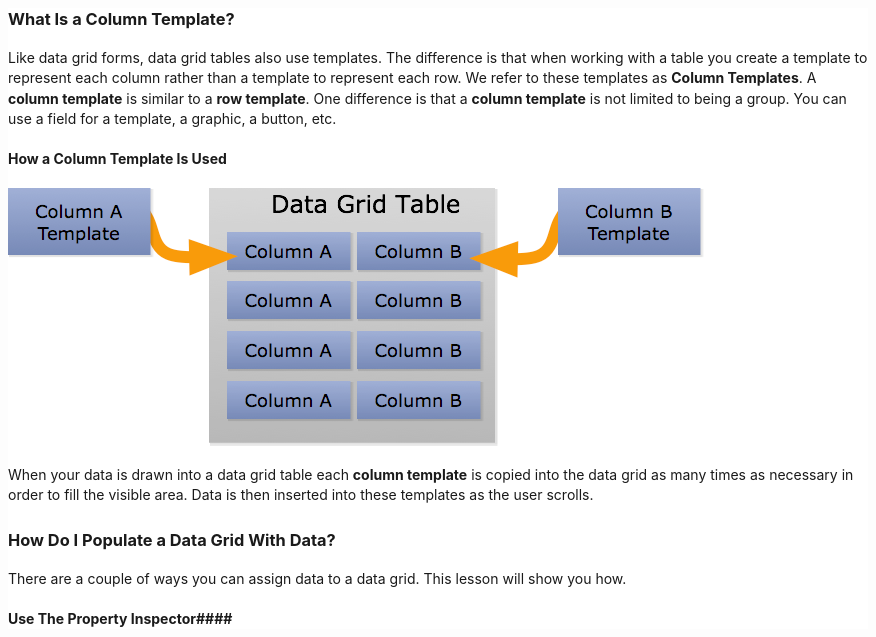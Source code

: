 ### What Is a Column Template? ###

Like data grid forms, data grid tables also use templates. The
difference is that when working with a table you create a template to
represent each column rather than a template to represent each row. We
refer to these templates as **Column Templates**. A **column template** is
similar to a **row template**. One difference is that a **column template**
is not limited to being a group. You can use a field for a template, a
graphic, a button, etc.

#### How a Column Template Is Used ####

![](images/How_A_Column_Template_Is_Used_display.png)

When your data is drawn into a data grid table each **column template** is
copied into the data grid as many times as necessary in order to fill
the visible area. Data is then inserted into these templates as the user
scrolls.

### How Do I Populate a Data Grid With Data? ###

There are a couple of ways you can assign data to a data grid. This lesson
will show you how.

#### Use The Property Inspector####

++++++++++

The expected output is the lines from the one holding "difference is that when" through the last line of the data, exactly as they appear, with nothing before or after.

## RESULT:
difference is that when working with a table you create a template to
represent each column rather than a template to represent each row. We
refer to these templates as **Column Templates**. A **column template** is
similar to a **row template**. One difference is that a **column template**
is not limited to being a group. You can use a field for a template, a
graphic, a button, etc.

#### How a Column Template Is Used ####

![](images/How_A_Column_Template_Is_Used_display.png)

When your data is drawn into a data grid table each **column template** is
copied into the data grid as many times as necessary in order to fill
the visible area. Data is then inserted into these templates as the user
scrolls.

### How Do I Populate a Data Grid With Data? ###

There are a couple of ways you can assign data to a data grid. This lesson
will show you how.

#### Use The Property Inspector####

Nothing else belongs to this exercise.